When it comes to building wealth, Americans say one thing and do another.
When asked the best way to build personal wealth, 23% of adults said investing in real estate, according to the recent CNBC Make It: You Money survey. That makes it the most popular would-be wealth building method, ahead of investing in stocks (16%), starting your own business (15%) and getting a second job or side hustle (12%).
But that’s not what those looking to increase their wealth actually did this year. In 2022, the No. 1 action Americans took to build wealth, stated by 27% of respondents, was investing in the stock market. Just 12% invested in real estate.
Why real estate is more popular than stocks in theory, but not in practice
So what’s keeping Americans from investing the way they want? The biggest factor, financial experts say, is cost.
“In real estate, it takes money to make money,” says Nicholas Bunio, a certified financial planner in Downingtown, Pennsylvania. “Meaning you need to pay either cash for the house, or mortgage the property. Not to mention fix up the property and yearly maintenance.

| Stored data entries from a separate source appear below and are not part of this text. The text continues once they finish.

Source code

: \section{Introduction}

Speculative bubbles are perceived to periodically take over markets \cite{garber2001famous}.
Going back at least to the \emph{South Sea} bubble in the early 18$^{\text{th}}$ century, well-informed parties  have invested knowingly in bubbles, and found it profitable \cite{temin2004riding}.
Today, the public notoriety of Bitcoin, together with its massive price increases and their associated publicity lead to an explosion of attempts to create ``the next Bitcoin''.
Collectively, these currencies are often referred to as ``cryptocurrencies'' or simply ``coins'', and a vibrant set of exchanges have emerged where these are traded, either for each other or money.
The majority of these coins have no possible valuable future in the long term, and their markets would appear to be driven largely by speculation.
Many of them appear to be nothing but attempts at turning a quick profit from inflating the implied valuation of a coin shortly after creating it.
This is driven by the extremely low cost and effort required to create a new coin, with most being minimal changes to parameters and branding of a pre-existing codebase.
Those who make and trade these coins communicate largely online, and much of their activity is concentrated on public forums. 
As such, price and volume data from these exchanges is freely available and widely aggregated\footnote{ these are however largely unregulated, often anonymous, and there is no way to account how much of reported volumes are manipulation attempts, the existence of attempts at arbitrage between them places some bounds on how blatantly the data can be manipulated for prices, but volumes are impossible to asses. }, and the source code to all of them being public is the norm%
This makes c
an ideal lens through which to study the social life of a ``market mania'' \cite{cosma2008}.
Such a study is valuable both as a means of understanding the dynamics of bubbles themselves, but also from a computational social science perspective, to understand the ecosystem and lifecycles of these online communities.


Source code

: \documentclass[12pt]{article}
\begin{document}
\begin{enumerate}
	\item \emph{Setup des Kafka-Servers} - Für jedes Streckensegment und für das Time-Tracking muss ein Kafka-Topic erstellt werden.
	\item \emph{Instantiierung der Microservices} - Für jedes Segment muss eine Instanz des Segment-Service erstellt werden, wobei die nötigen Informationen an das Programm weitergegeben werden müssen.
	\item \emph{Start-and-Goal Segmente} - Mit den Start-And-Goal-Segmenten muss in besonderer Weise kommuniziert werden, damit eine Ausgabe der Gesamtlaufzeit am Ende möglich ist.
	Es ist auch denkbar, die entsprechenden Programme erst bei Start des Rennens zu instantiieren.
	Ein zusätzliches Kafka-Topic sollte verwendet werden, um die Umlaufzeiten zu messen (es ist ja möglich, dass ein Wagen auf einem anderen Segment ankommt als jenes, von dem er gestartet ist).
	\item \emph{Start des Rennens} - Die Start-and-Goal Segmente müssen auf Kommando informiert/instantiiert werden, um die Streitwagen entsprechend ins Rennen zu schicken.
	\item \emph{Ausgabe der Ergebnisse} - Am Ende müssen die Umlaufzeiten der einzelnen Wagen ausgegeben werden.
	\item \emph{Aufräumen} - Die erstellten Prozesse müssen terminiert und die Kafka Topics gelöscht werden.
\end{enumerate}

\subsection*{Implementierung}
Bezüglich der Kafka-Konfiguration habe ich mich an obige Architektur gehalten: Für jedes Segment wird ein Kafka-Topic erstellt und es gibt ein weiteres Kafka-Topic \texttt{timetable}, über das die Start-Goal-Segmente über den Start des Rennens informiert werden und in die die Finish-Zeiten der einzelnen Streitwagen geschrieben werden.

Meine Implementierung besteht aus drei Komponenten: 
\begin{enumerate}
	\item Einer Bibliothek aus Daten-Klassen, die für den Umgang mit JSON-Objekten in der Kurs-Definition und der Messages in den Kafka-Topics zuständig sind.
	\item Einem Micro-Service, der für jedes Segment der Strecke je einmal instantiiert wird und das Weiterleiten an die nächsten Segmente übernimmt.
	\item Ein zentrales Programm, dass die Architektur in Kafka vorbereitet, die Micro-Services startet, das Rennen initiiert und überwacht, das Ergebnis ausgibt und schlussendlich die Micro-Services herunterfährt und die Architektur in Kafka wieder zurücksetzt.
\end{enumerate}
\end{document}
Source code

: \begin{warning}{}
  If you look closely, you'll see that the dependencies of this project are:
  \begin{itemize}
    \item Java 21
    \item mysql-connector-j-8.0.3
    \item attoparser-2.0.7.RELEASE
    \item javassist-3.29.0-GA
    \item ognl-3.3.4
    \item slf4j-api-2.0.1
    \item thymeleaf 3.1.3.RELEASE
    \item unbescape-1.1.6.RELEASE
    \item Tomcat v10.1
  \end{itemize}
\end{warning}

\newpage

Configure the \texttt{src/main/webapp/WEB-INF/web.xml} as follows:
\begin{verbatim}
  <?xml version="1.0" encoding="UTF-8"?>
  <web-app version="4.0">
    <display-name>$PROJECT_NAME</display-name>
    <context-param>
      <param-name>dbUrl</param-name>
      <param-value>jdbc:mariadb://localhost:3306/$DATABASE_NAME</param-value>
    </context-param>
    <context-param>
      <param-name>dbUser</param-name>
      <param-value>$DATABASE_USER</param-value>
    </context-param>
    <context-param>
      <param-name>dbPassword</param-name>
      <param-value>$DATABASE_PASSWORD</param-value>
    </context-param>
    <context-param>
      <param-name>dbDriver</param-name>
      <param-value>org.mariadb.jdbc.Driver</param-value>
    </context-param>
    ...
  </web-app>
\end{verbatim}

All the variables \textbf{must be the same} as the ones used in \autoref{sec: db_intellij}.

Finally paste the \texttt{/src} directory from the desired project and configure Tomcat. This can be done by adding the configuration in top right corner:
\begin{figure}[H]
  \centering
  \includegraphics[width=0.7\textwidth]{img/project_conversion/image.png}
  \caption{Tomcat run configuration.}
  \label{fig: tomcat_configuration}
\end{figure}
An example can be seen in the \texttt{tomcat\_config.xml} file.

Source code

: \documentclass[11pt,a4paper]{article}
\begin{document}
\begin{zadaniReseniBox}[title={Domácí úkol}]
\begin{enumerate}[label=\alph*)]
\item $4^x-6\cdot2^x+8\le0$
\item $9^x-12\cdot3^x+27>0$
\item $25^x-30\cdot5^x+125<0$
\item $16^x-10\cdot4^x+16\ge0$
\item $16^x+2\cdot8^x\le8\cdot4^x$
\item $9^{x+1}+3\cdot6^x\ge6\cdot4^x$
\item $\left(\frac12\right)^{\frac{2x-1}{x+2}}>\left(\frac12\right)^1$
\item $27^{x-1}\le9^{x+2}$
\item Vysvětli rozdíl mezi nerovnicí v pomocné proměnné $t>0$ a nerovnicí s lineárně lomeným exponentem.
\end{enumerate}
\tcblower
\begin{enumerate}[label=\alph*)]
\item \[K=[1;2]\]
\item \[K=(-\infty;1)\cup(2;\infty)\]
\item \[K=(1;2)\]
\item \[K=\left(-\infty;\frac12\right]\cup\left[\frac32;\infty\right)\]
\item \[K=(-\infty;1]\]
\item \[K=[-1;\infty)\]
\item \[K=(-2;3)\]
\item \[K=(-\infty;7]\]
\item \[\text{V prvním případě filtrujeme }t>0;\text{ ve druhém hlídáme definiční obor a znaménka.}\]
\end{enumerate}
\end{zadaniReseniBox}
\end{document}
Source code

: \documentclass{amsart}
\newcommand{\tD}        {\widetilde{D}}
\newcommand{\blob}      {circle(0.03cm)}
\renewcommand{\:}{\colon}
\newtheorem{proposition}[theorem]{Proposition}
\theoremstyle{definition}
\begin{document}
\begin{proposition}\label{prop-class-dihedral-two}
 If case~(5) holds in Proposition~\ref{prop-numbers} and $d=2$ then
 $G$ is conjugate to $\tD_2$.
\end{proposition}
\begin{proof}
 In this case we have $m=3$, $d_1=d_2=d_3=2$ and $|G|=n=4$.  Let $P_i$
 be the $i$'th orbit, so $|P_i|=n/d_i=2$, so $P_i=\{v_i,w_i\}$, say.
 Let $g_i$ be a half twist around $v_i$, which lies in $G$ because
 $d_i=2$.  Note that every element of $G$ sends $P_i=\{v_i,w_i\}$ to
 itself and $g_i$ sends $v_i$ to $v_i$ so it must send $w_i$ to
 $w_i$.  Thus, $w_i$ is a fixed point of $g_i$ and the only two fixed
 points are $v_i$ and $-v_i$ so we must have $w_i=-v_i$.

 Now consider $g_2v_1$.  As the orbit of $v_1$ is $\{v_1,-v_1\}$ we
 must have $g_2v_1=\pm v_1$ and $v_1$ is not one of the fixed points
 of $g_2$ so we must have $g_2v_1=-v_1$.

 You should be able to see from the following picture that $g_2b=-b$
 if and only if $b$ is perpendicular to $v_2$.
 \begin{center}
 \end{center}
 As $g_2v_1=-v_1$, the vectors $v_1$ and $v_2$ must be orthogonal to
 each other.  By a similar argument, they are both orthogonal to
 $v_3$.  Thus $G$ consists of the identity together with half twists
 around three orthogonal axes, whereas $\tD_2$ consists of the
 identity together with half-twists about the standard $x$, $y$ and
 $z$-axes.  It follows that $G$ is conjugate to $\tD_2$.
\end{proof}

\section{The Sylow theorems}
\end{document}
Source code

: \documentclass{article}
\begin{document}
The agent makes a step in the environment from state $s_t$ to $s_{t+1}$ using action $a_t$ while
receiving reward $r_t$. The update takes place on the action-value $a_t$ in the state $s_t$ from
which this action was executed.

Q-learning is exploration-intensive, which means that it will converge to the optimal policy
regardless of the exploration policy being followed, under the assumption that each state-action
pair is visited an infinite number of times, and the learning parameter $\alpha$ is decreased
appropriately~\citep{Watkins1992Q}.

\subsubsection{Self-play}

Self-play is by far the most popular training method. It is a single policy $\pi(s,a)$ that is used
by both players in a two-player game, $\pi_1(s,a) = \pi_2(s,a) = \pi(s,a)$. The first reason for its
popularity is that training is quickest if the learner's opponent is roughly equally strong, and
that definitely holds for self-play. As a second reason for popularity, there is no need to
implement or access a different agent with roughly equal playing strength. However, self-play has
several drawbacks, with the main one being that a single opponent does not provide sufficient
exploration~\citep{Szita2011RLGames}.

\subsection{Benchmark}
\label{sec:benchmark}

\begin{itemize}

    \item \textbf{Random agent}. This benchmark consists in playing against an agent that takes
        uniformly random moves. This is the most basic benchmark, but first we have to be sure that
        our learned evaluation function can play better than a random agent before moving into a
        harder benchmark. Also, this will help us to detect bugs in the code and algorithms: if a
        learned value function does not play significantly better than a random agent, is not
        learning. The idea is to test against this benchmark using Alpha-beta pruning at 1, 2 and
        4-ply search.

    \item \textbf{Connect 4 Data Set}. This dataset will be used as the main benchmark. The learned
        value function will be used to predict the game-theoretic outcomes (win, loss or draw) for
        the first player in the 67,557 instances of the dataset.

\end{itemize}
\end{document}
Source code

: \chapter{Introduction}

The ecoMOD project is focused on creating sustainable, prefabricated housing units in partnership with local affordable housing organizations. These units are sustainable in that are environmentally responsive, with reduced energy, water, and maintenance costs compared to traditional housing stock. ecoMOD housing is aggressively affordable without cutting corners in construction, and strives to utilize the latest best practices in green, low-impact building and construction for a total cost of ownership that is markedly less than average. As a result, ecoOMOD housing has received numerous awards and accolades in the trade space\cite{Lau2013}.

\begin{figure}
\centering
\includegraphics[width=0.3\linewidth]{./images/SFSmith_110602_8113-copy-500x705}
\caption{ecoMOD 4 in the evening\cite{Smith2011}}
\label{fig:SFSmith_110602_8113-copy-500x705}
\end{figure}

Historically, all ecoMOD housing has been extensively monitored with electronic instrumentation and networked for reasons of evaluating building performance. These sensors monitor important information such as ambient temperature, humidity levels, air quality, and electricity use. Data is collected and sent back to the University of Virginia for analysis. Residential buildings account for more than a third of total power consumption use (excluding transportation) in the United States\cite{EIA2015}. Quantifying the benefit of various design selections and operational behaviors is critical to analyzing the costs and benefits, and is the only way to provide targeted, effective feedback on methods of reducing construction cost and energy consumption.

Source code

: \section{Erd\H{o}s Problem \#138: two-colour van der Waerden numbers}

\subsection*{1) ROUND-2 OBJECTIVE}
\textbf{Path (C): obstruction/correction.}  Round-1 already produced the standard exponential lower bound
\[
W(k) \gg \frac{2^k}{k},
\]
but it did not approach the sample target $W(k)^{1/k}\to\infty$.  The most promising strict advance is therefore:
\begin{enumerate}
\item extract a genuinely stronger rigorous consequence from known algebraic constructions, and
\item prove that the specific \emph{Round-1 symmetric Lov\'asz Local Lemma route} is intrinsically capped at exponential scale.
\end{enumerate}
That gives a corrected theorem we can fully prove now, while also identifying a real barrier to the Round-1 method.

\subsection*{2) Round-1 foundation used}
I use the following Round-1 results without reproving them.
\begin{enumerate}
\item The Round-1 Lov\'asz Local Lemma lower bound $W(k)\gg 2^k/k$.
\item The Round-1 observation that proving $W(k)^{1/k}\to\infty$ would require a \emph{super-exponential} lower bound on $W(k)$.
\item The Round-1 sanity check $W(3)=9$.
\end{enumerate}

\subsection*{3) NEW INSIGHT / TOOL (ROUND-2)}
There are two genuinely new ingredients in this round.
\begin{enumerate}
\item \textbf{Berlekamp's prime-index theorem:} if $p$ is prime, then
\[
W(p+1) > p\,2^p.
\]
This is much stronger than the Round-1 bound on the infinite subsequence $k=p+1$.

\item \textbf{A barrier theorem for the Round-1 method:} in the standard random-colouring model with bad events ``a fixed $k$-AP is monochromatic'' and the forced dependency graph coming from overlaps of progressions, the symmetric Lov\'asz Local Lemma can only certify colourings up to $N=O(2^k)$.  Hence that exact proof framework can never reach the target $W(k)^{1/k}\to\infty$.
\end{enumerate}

Which costs money.”
Over the past year alone, the average cost of a 20% down payment for a home in the country’s 50 largest metropolitan areas has grown by 35% to nearly $63,000, according to recent data from LendingTree.
It’s no wonder, then, that wealthier respondents in Make It’s survey were more likely to have invested in real estate. Just 6% of respondents earning $50,000 or less said they bought real estate this year, compared with 12% earning between $50,000 and $99,000 and 21% earning $100,000 and up.